Work to complete:
Once the line with "найдет поступающим так." is found in the data, output it and each following line exactly, up to and including the line with "участи с неверными.", and nothing before or after.

*** Opening Supplied material ***

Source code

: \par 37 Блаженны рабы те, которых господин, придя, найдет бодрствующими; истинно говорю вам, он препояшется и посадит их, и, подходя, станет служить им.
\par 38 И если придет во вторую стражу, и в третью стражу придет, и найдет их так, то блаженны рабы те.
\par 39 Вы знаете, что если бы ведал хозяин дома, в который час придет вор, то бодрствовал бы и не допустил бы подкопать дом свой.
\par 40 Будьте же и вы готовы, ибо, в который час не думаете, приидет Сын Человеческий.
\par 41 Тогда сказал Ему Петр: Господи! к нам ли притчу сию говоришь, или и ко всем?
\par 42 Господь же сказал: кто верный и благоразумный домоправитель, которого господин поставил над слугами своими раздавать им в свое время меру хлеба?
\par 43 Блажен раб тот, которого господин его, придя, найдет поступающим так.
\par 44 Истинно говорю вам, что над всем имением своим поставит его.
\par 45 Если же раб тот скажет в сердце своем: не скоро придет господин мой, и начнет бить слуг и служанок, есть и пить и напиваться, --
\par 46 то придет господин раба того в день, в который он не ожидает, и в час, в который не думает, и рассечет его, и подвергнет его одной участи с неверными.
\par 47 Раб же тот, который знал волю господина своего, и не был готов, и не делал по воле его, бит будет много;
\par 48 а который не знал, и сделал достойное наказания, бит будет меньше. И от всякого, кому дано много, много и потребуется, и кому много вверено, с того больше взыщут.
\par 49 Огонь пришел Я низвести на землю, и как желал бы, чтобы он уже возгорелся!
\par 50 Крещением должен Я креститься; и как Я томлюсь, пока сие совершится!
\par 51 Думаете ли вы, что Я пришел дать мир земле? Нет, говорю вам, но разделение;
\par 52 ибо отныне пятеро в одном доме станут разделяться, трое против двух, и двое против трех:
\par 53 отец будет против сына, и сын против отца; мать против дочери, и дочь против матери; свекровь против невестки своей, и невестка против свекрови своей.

*** Closing Supplied material ***

Result for this exercise:
\par 43 Блажен раб тот, которого господин его, придя, найдет поступающим так.
\par 44 Истинно говорю вам, что над всем имением своим поставит его.
\par 45 Если же раб тот скажет в сердце своем: не скоро придет господин мой, и начнет бить слуг и служанок, есть и пить и напиваться, --
\par 46 то придет господин раба того в день, в который он не ожидает, и в час, в который не думает, и рассечет его, и подвергнет его одной участи с неверными.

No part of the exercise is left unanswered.